В пыли опустевшей платформы прыгали воробьи, освещённые первыми лучами розового заката. "Семечки, молодой человек, семечки!" - закудахтала бабка в сторону проходящего мимо Сэма. "Семечки?" - Сэм остановился и несколько секунд тупо смотрел на торговку. "Нет, не надо семечек".
* * *
Громкие звуки архаичного джаза разносились под высокими сводами комнаты "сталинки", залитой ярким светом множества ламп большой старинной люстры. Тяжёлые пыльные шторы тёмно-бордового цвета плотно закрывали оконные проемы, не пропуская ни света, ни звука. Пульсирующий африканский ритм оркестра спорил с почти атональной мелодией трубы, то спускавшейся на самые низкие ноты, напоминая бубнение сумасшедшего, то истерично взрывающейся резким пассажем в самом высоком регистре. Музыка металась по комнате, словно пытаясь найти выход, натыкалась на массивные дубовые шкафы с книгами, билась о толстые ковры на стенах и массивные облезлые кожаные диваны по углам и бессильно рассыпалась на отдельные ноты, отскакивая от стен с выцветшими обоями отвратительного бледно-жёлтого цвета.
Пол комнаты был устлан старыми пожелтевшими газетами, тут и там забрызганными алыми пятнами.
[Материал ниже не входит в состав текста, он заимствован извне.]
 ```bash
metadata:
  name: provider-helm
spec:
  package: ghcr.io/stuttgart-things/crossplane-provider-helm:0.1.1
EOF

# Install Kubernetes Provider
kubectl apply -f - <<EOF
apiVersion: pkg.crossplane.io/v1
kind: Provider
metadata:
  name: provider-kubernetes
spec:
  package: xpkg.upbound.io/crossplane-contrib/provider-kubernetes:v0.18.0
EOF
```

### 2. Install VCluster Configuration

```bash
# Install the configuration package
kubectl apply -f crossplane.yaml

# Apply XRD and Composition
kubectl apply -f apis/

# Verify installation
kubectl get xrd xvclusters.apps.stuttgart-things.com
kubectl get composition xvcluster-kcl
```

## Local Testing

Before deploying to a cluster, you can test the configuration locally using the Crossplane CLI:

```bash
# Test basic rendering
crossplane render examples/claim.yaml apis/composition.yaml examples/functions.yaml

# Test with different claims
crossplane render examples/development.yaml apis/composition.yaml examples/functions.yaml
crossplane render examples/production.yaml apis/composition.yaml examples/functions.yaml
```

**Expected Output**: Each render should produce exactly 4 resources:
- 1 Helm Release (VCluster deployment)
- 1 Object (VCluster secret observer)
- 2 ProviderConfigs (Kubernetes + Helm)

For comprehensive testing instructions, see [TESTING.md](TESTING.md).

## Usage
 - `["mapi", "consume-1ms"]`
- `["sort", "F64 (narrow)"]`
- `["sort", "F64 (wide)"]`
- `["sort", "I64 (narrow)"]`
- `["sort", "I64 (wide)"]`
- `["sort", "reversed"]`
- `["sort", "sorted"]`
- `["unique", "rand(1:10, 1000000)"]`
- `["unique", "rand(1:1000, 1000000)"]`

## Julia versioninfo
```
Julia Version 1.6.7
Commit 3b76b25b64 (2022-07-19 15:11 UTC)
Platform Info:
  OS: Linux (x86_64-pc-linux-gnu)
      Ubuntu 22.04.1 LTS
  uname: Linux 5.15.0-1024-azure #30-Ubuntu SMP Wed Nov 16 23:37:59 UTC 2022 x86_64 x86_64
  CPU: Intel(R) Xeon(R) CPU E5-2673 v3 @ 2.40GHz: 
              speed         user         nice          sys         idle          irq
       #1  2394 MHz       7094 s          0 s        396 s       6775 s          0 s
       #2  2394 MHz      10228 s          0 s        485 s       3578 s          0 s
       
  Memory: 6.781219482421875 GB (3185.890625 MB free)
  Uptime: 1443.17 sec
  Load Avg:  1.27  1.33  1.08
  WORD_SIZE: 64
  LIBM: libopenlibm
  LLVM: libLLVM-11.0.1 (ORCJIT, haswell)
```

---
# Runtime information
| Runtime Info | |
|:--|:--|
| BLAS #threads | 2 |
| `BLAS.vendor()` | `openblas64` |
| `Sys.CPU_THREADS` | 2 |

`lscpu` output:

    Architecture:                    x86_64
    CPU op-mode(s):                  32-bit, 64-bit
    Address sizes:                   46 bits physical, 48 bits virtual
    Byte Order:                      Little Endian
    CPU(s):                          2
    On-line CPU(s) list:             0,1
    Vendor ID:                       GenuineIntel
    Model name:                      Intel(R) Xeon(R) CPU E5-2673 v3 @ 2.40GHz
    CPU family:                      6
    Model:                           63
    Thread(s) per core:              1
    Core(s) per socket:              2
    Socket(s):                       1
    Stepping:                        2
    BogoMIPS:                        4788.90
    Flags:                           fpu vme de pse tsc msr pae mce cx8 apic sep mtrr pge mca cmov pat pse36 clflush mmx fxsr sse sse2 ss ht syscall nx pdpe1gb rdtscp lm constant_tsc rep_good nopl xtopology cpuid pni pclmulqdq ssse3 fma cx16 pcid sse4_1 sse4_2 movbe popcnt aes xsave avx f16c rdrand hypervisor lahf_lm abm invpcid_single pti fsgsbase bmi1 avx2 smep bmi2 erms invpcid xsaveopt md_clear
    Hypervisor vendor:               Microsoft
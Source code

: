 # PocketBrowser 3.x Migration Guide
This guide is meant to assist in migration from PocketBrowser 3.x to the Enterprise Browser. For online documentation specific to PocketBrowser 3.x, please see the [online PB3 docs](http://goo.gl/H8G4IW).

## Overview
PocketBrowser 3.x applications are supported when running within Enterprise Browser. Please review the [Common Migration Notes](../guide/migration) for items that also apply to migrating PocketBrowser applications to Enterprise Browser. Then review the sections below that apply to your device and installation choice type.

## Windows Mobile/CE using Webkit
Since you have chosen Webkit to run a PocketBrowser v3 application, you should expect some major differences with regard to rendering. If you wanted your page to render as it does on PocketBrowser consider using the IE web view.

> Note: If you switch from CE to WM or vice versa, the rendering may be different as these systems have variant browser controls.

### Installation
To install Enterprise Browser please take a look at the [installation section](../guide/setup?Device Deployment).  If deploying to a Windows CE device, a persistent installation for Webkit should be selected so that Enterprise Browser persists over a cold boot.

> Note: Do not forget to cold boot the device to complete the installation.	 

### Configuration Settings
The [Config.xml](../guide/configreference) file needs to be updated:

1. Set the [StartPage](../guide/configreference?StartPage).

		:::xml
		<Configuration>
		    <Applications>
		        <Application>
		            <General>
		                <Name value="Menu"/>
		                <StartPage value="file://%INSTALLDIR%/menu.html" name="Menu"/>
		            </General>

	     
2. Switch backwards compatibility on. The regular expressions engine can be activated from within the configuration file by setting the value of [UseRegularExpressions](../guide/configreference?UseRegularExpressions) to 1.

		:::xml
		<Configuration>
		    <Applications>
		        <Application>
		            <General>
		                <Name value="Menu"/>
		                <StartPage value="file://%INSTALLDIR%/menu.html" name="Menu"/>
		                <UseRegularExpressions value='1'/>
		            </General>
На полированной поверхности стола из мореного дуба стояла ополовиненная бутылка с янтарной жидкостью и ярко жёлтой этикеткой с надписью "J&B" и пепельница, заваленная смятыми окурками, один из которых продолжал дымиться.
Безжизненность интерьера комнаты подчёркивала яркая картина на мольберте, переливающаяся свежими красками. Мужчина лет двадцати семи одетый только в одни плавки стоял перед мольбертом и сосредоточенно вырисовывал какую-то мелкую деталь на холсте размером метр на метр.
Сэм работал уже несколько часов без остановки, тёмные пряди волос прилипли к потному лбу, глаза блестели лихорадочным блеском. Громкий джаз и виски немного помогали ему заглушить Голос, звучащий в его голове. Он ставил что-нибудь из раннего Колтрейна или Дэвиса, и приступал к работе.
Злая гнетущая энергия переполняла Сэма, в этот момент он не принадлежал себе, Голос в его голове был требователен и настойчив и не утихал, пока первый мазок краски не ложился на холст. После этого в мире не осталось ничего, только окно в другой мир, которое мазок за мазком проступало сквозь пустой бездушный холст. Голос не мог ждать, окно должно быть открыто. Это заставляло Сэма работать без перерывов и отдыха.